>>>>>

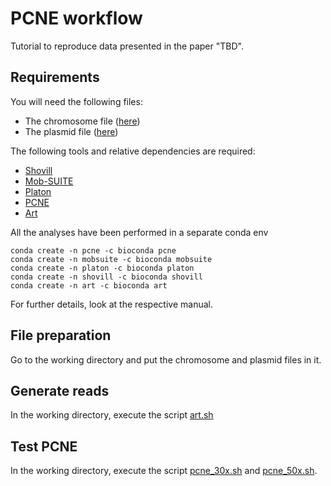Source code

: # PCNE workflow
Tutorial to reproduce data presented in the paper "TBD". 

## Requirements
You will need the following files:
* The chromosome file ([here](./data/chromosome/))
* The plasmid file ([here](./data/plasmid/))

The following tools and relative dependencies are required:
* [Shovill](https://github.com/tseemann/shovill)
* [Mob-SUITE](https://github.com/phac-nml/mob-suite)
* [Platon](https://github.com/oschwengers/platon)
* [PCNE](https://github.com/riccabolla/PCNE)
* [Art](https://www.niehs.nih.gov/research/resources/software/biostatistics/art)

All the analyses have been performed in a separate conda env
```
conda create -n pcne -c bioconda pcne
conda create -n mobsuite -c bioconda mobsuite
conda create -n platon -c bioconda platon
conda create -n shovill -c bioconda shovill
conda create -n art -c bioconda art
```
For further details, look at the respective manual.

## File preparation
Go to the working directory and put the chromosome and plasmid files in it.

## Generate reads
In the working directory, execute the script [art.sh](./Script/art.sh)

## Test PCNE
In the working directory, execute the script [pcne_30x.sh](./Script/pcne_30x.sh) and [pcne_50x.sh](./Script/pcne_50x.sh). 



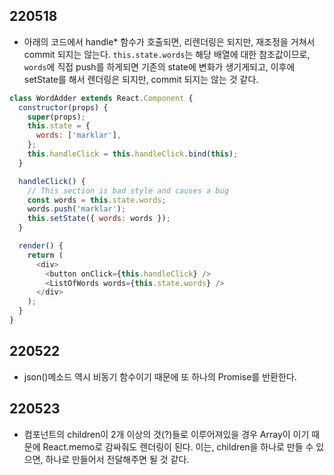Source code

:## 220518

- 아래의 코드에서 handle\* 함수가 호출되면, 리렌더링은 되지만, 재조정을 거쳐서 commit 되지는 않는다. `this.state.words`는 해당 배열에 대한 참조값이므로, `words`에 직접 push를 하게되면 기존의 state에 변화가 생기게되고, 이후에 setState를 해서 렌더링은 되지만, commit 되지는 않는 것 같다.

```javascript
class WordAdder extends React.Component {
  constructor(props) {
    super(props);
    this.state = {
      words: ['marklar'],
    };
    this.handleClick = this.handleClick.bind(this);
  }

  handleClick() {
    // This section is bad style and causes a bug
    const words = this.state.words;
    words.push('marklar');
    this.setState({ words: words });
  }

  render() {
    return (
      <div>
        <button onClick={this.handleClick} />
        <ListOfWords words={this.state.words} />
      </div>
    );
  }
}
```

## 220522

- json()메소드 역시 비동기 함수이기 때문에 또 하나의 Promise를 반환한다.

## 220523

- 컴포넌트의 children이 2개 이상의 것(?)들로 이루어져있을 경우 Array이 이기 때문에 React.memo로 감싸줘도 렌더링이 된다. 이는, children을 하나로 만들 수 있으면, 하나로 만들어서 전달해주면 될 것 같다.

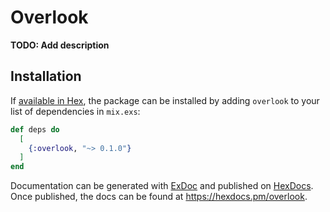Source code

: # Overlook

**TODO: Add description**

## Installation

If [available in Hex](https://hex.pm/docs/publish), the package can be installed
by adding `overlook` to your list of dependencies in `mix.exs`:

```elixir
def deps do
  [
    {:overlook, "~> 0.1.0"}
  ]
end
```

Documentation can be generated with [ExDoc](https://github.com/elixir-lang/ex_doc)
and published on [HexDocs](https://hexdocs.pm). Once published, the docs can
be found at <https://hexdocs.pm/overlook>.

<<<<<

* **HOW TO COMPLETE THIS TASK**: Would you transcribe the whole listing above exactly? The pictures should not be included.

* **SOLUTION FOR THIS EXERCISE**:
Source code

: # PCNE workflow
Tutorial to reproduce data presented in the paper "TBD". 

## Requirements
You will need the following files:
* The chromosome file ([here](./data/chromosome/))
* The plasmid file ([here](./data/plasmid/))

The following tools and relative dependencies are required:
* [Shovill](https://github.com/tseemann/shovill)
* [Mob-SUITE](https://github.com/phac-nml/mob-suite)
* [Platon](https://github.com/oschwengers/platon)
* [PCNE](https://github.com/riccabolla/PCNE)
* [Art](https://www.niehs.nih.gov/research/resources/software/biostatistics/art)

All the analyses have been performed in a separate conda env
```
conda create -n pcne -c bioconda pcne
conda create -n mobsuite -c bioconda mobsuite
conda create -n platon -c bioconda platon
conda create -n shovill -c bioconda shovill
conda create -n art -c bioconda art
```
For further details, look at the respective manual.

## File preparation
Go to the working directory and put the chromosome and plasmid files in it.

## Generate reads
In the working directory, execute the script [art.sh](./Script/art.sh)

## Test PCNE
In the working directory, execute the script [pcne_30x.sh](./Script/pcne_30x.sh) and [pcne_50x.sh](./Script/pcne_50x.sh). 



Source code

:## 220518

- 아래의 코드에서 handle\* 함수가 호출되면, 리렌더링은 되지만, 재조정을 거쳐서 commit 되지는 않는다. `this.state.words`는 해당 배열에 대한 참조값이므로, `words`에 직접 push를 하게되면 기존의 state에 변화가 생기게되고, 이후에 setState를 해서 렌더링은 되지만, commit 되지는 않는 것 같다.

```javascript
class WordAdder extends React.Component {
  constructor(props) {
    super(props);
    this.state = {
      words: ['marklar'],
    };
    this.handleClick = this.handleClick.bind(this);
  }

  handleClick() {
    // This section is bad style and causes a bug
    const words = this.state.words;
    words.push('marklar');
    this.setState({ words: words });
  }

  render() {
    return (
      <div>
        <button onClick={this.handleClick} />
        <ListOfWords words={this.state.words} />
      </div>
    );
  }
}
```

## 220522

- json()메소드 역시 비동기 함수이기 때문에 또 하나의 Promise를 반환한다.

## 220523

- 컴포넌트의 children이 2개 이상의 것(?)들로 이루어져있을 경우 Array이 이기 때문에 React.memo로 감싸줘도 렌더링이 된다. 이는, children을 하나로 만들 수 있으면, 하나로 만들어서 전달해주면 될 것 같다.

Source code

: # Overlook

**TODO: Add description**

## Installation

If [available in Hex](https://hex.pm/docs/publish), the package can be installed
by adding `overlook` to your list of dependencies in `mix.exs`:

```elixir
def deps do
  [
    {:overlook, "~> 0.1.0"}
  ]
end
```

Documentation can be generated with [ExDoc](https://github.com/elixir-lang/ex_doc)
and published on [HexDocs](https://hexdocs.pm). Once published, the docs can
be found at <https://hexdocs.pm/overlook>.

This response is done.